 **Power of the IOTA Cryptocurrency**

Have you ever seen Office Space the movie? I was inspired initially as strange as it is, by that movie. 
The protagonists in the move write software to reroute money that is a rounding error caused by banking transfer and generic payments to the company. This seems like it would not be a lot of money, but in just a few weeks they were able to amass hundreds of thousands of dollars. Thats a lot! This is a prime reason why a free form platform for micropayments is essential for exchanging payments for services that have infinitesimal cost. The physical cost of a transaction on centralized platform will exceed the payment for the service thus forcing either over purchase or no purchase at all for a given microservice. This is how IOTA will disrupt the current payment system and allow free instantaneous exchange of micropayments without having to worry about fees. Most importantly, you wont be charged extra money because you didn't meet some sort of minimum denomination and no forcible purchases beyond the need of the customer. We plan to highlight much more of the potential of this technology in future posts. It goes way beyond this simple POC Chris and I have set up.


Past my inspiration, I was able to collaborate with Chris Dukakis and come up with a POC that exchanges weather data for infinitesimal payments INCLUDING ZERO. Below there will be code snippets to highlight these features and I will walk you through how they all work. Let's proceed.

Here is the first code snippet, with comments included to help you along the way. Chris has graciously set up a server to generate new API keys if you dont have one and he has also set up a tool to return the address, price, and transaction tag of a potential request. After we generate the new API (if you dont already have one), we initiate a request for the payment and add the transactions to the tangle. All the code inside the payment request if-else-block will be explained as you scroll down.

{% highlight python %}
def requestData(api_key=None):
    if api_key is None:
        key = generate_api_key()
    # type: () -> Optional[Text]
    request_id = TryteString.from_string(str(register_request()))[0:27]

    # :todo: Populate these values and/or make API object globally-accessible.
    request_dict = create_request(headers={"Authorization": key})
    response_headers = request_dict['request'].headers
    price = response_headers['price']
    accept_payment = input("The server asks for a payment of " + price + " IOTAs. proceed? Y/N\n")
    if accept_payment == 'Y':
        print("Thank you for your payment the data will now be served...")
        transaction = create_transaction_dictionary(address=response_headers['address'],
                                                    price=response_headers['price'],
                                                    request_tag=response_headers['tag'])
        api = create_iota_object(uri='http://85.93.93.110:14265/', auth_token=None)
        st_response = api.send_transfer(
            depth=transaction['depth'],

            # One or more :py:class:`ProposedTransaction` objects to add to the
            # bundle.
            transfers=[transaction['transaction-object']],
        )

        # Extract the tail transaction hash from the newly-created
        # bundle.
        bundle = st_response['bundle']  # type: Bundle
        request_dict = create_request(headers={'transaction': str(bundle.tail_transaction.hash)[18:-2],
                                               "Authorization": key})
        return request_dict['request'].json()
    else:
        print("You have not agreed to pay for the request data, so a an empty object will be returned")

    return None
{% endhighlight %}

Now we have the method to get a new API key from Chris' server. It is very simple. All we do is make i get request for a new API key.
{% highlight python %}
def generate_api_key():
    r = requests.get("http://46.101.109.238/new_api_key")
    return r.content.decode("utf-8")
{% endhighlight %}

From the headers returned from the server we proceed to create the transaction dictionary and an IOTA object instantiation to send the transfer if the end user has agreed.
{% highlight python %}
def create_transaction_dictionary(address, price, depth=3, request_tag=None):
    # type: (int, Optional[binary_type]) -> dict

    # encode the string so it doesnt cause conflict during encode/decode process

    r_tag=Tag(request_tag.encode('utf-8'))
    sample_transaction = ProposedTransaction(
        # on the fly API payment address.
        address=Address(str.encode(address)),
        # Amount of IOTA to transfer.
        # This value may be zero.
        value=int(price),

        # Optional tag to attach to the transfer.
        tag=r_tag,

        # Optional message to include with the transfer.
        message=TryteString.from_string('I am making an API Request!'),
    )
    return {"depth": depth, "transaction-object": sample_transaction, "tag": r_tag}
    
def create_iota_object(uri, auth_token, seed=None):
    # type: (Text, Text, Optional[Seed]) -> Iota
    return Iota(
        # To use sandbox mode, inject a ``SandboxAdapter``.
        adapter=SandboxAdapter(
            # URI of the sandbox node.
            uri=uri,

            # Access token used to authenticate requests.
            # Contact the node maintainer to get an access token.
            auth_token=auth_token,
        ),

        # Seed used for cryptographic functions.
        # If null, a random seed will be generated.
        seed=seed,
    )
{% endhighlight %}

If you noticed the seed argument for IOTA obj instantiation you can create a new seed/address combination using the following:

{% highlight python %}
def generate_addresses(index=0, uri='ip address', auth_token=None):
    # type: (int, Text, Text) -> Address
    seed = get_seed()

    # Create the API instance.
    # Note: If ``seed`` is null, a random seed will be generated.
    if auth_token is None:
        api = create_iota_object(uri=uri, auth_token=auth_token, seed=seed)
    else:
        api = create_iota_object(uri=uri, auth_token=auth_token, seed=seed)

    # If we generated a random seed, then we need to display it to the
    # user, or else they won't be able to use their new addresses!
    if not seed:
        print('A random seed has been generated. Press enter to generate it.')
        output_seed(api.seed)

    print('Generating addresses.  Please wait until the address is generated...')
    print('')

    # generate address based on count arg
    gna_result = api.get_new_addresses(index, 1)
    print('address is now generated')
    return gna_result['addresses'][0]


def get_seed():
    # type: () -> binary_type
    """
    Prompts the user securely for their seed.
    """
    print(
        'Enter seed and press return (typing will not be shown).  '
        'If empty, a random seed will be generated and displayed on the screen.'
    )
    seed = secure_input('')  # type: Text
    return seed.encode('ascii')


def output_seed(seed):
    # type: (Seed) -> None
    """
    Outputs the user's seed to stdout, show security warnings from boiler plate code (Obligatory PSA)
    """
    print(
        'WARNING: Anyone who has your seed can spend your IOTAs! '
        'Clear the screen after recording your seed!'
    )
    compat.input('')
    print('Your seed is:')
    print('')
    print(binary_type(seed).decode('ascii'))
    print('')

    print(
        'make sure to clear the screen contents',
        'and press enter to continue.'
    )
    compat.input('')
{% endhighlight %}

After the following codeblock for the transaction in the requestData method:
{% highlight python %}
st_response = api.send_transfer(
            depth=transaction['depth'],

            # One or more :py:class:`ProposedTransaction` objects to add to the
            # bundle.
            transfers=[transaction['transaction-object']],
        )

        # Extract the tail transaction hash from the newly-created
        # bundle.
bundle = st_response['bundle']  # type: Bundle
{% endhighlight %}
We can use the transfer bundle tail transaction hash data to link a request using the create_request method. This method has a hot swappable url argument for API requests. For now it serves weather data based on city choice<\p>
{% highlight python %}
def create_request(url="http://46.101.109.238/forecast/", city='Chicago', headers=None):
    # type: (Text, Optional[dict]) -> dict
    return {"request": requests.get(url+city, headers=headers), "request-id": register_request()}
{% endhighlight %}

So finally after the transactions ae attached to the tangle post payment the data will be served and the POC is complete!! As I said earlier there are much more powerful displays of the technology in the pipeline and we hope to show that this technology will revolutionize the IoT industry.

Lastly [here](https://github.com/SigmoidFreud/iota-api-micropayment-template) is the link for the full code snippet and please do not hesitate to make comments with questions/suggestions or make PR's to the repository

### WHAT THE TASK REQUIRES
When the word "tangle" turns up on a line of the material above, copy that line.

### SOLVED PROBLEM
Here is the first code snippet, with comments included to help you along the way. Chris has graciously set up a server to generate new API keys if you dont have one and he has also set up a tool to return the address, price, and transaction tag of a potential request. After we generate the new API (if you dont already have one), we initiate a request for the payment and add the transactions to the tangle. All the code inside the payment request if-else-block will be explained as you scroll down.
So finally after the transactions ae attached to the tangle post payment the data will be served and the POC is complete!! As I said earlier there are much more powerful displays of the technology in the pipeline and we hope to show that this technology will revolutionize the IoT industry.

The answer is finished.